En ouvrant ce débat public, auquel étaient inscrites plus de 80 délégations, le Secrétaire général de l’ONU a constaté qu’en dépit de la profusion de discours sur la protection, l’inclusion et le leadership des femmes qui œuvrent pour la paix, ces dernières restent sous-financées, menacées et insuffisamment reconnues. 

Le Chef de l’ONU a déploré une « régression » marquée par l’exposition croissante des femmes aux conflits, à l’explosion des violences sexuelles, à la montée de la mortalité maternelle, à l’abandon scolaire et à la progression des cas de violence et de harcèlement ciblant des femmes politiques, des journalistes et des défenseuses des droits humains. 

Le Secrétaire général s’est alarmé du manque cruel de ressources dont souffrent les organisations féminines, évoquant une récente enquête d’ONU-Femmes selon laquelle 90% des groupes locaux dirigés par des femmes dans les situations de conflit font état de difficultés financières. 

Rappelant qu’il a lancé, il y a un an, l’Engagement commun pour la participation pleine, égale et véritable des femmes aux processus de paix, il s’est réjoui que, depuis lors, 39 entités –dont des États Membres et des organisations internationales et régionales– l’aient adopté. 

Nous avons également fixé comme objectif initial qu’au moins un tiers des participants aux processus de paix menés par l’ONU soient des femmes, a-t-il indiqué, précisant que l’objectif ultime est d’atteindre la parité des sexes dans tous les processus de paix et de sécurité. 

Des recommandations pour faire avancer l’égalité femmes-hommes

Parmi ses recommandations, M. António Guterres a mis en avant l’augmentation des investissements en faveur des organisations féminines dans les pays touchés par un conflit, la fixation de « quotas contraignants » sur la présence des femmes à la table des négociations, l’établissement des responsabilités dans les actes de violence sexiste, y compris les violences sexuelles liées aux conflits. 

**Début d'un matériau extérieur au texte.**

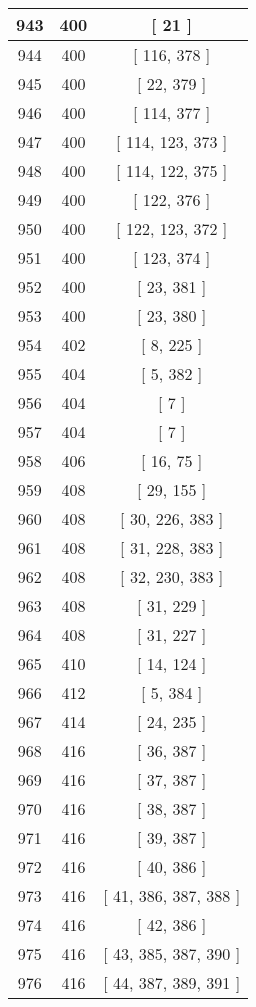 \begin{center}
\begin{longtable}[H]{|| c c c ||}
\hline
943 & 400 & [ 21 ] \\ 
\hline
944 & 400 & [ 116, 378 ] \\ 
\hline
945 & 400 & [ 22, 379 ] \\ 
\hline
946 & 400 & [ 114, 377 ] \\ 
\hline
947 & 400 & [ 114, 123, 373 ] \\ 
\hline
948 & 400 & [ 114, 122, 375 ] \\ 
\hline
949 & 400 & [ 122, 376 ] \\ 
\hline
950 & 400 & [ 122, 123, 372 ] \\ 
\hline
951 & 400 & [ 123, 374 ] \\ 
\hline
952 & 400 & [ 23, 381 ] \\ 
\hline
953 & 400 & [ 23, 380 ] \\ 
\hline
954 & 402 & [ 8, 225 ] \\ 
\hline
955 & 404 & [ 5, 382 ] \\ 
\hline
956 & 404 & [ 7 ] \\ 
\hline
957 & 404 & [ 7 ] \\ 
\hline
958 & 406 & [ 16, 75 ] \\ 
\hline
959 & 408 & [ 29, 155 ] \\ 
\hline
960 & 408 & [ 30, 226, 383 ] \\ 
\hline
961 & 408 & [ 31, 228, 383 ] \\ 
\hline
962 & 408 & [ 32, 230, 383 ] \\ 
\hline
963 & 408 & [ 31, 229 ] \\ 
\hline
964 & 408 & [ 31, 227 ] \\ 
\hline
965 & 410 & [ 14, 124 ] \\ 
\hline
966 & 412 & [ 5, 384 ] \\ 
\hline
967 & 414 & [ 24, 235 ] \\ 
\hline
968 & 416 & [ 36, 387 ] \\ 
\hline
969 & 416 & [ 37, 387 ] \\ 
\hline
970 & 416 & [ 38, 387 ] \\ 
\hline
971 & 416 & [ 39, 387 ] \\ 
\hline
972 & 416 & [ 40, 386 ] \\ 
\hline
973 & 416 & [ 41, 386, 387, 388 ] \\ 
\hline
974 & 416 & [ 42, 386 ] \\ 
\hline
975 & 416 & [ 43, 385, 387, 390 ] \\ 
\hline
976 & 416 & [ 44, 387, 389, 391 ] \\ 
\hline

\end{longtable}
\end{center}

Le Secrétaire général a aussi mis en avant la « tolérance zéro » à l’égard des violences faites aux femmes artisanes de la paix et aux défenseuses des droits humains, l’amélioration de la sécurité économique des femmes et la nécessaire « révolution des données sur le genre ». 

Dans la même veine, la Directrice exécutive d’ONU-Femmes, Mme Sima Sami Bahous, a signalé que 676 millions de femmes et de filles vivent aujourd’hui à proximité de zones de conflit meurtrier, « le chiffre le plus élevé depuis les années 1990 ». 

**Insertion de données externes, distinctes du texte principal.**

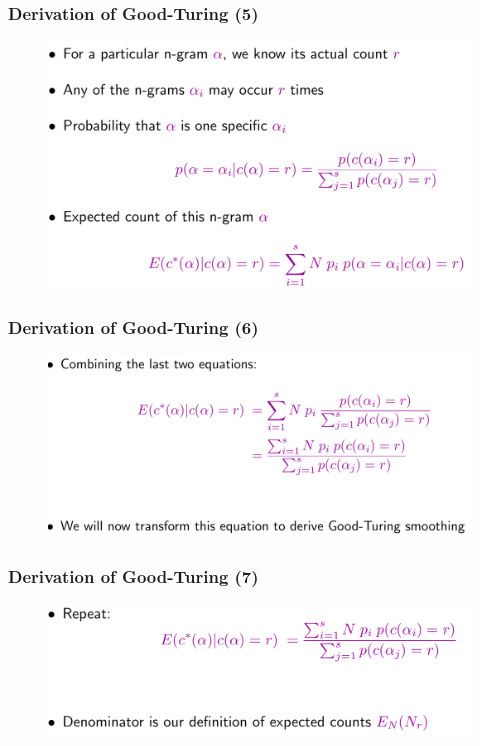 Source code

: \documentclass{beamer}
\begin{document}
\begin{frame}\frametitle{Derivation of Good-Turing (5)}
\begin{figure}
\includegraphics[width=0.9\linewidth]{figure/derivation_good_turing_5.pdf}
\end{figure}
\end{frame}


\begin{frame}\frametitle{Derivation of Good-Turing (6)}
\begin{figure}
\includegraphics[width=0.9\linewidth]{figure/derivation_good_turing_6.pdf}
\end{figure}
\end{frame}


\begin{frame}\frametitle{Derivation of Good-Turing (7)}
\begin{figure}
\includegraphics[width=0.9\linewidth]{figure/derivation_good_turing_7.pdf}
\end{figure}
\end{frame}
\end{document}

Elle a privilégié six priorités pour les années à venir, à commencer par l’adoption d’« actions positives » pour garantir aux femmes leur juste place à la table des négociations de paix.  Elle a également appelé à mesurer les effets du programme pour les femmes et la paix et la sécurité à l’aune du « nombre de femmes participant directement aux processus de paix et de sécurité ».

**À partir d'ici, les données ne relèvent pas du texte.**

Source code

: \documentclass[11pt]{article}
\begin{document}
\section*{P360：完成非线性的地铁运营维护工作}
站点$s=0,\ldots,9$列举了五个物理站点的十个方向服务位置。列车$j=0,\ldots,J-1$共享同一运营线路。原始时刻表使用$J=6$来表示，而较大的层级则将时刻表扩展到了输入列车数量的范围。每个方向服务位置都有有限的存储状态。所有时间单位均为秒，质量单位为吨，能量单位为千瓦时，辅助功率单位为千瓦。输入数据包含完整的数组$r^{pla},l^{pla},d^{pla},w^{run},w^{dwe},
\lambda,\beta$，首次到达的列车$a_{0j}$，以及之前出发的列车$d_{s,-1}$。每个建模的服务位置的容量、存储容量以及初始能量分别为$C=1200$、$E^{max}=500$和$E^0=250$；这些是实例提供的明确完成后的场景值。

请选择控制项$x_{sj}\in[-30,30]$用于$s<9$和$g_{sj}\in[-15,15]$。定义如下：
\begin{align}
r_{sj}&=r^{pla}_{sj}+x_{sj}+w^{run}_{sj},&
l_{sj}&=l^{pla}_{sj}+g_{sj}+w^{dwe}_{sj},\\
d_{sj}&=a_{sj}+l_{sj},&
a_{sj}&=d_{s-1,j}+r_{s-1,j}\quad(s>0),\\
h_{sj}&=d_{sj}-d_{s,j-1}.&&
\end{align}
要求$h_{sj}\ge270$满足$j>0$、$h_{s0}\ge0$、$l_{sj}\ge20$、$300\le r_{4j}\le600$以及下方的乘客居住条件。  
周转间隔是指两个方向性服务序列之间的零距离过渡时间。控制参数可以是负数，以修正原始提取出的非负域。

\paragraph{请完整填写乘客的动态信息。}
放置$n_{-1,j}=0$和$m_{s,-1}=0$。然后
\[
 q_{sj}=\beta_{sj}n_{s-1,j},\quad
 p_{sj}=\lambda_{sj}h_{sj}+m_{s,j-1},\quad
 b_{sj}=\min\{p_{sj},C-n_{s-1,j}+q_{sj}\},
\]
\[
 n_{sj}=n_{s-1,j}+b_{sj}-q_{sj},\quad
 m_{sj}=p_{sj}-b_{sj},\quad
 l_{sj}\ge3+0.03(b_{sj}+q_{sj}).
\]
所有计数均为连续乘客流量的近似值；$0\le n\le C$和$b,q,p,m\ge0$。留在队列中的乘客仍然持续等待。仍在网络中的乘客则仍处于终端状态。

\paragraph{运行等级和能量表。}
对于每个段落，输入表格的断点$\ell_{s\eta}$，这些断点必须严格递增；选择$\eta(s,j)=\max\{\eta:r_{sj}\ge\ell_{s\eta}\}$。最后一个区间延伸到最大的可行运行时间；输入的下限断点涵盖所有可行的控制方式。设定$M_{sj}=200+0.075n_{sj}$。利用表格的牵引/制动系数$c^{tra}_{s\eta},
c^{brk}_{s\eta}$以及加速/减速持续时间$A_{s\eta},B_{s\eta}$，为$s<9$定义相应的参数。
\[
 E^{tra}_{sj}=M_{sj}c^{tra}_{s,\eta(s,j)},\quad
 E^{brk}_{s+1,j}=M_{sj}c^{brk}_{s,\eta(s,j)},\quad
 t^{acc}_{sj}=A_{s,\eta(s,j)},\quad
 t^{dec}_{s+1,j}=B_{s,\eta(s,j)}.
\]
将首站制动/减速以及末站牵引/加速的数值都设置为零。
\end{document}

Elle a aussi appelé à mettre fin à la violence faite aux femmes et aux filles, y compris celle facilitée par la technologie; à faire cesser l’impunité pour les atrocités et crimes commis contre les femmes et les filles; et à ancrer plus profondément cet agenda « dans les esprits et les cœurs des populations, en particulier des jeunes, filles et garçons ». 

Ces propositions onusiennes ont trouvé un accord favorable chez une large majorité des délégations.  Seule responsable gouvernementale présente à ce débat, la Ministre du genre et de l’enfance de la Sierra Leone, qui a rappelé le rôle transformateur des femmes dans le processus de paix de son pays, a insisté sur le maintien de la protection des femmes et des filles dans les mandats de maintien et de consolidation de la paix.

Division autour du principe de quotas pour la participation des femmes

En tant que coordinatrice des engagements communs sur les femmes et la paix et la sécurité, la Slovénie s’est prononcée à son tour pour l’instauration de quotas « afin de promouvoir l’égalité des genres et faire en sorte que les femmes soient à la table des négociations de paix », une position largement partagée parmi les membres du Conseil, au même titre que la redevabilité face aux violences sexuelles. 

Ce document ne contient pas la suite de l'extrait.